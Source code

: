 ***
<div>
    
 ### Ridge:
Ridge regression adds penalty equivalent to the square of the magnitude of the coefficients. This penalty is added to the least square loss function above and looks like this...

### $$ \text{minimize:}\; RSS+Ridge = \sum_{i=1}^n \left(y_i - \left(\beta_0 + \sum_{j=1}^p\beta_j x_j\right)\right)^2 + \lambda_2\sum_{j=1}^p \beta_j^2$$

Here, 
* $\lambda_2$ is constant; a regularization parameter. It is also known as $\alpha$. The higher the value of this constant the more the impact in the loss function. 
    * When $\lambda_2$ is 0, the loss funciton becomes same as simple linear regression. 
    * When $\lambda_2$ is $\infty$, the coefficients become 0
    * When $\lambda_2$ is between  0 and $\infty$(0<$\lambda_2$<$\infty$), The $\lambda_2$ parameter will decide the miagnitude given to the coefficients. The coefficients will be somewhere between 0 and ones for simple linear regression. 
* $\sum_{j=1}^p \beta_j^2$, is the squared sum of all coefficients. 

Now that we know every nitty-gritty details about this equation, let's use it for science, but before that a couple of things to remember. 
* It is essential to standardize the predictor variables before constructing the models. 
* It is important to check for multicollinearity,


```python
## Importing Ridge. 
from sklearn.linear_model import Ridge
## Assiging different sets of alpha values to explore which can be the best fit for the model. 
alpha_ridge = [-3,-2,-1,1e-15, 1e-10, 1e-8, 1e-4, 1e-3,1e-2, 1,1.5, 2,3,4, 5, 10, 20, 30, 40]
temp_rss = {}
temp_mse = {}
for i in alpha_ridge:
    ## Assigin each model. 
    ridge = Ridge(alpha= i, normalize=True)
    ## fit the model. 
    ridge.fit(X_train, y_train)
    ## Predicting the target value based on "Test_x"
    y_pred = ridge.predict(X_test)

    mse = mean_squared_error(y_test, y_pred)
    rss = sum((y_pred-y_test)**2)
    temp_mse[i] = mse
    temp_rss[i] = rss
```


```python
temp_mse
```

* * *

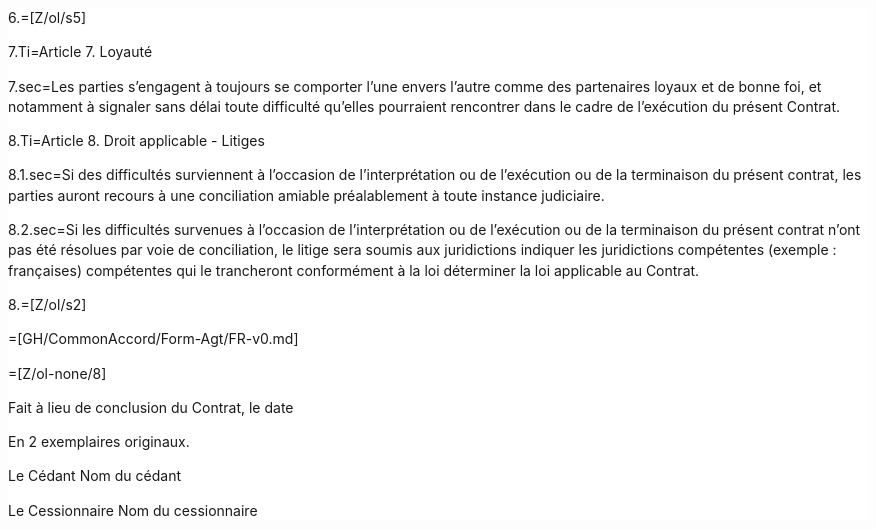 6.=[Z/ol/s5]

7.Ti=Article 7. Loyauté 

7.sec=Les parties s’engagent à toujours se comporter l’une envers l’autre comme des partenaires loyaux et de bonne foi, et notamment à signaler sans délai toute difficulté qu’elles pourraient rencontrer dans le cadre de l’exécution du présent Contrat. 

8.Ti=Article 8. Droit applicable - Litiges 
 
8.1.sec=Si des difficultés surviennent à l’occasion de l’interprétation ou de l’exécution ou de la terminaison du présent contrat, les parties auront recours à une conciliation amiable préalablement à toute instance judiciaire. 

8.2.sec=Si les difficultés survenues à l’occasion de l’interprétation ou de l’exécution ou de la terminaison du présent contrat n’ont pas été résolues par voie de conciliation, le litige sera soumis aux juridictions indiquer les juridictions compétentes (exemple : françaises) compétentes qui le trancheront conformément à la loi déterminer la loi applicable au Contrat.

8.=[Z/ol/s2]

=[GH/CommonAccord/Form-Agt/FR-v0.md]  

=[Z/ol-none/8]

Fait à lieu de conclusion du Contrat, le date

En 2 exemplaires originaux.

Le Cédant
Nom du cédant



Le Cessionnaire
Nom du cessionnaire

...

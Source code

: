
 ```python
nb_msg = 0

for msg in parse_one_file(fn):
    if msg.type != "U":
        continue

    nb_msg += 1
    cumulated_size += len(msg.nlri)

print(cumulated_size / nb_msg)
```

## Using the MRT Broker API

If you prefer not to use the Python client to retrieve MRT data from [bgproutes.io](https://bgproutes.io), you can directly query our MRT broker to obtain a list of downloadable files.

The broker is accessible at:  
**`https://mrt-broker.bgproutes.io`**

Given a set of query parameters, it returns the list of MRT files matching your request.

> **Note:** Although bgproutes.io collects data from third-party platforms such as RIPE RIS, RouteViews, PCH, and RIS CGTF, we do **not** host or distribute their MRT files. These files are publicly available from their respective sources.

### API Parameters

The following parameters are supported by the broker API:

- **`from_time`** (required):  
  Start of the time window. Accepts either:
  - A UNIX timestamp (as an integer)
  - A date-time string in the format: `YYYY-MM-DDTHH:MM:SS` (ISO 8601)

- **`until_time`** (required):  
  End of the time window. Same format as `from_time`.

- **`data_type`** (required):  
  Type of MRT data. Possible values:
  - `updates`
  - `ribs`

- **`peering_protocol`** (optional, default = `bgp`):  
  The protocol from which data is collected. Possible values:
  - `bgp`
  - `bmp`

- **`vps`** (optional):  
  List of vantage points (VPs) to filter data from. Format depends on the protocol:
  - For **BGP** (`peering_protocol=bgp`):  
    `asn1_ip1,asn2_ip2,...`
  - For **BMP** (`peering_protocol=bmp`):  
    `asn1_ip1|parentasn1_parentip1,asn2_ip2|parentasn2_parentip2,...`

* Requirement *
Each line above that has the word "optional" should be copied.

* Exercise response *
- **`peering_protocol`** (optional, default = `bgp`):  
- **`vps`** (optional):  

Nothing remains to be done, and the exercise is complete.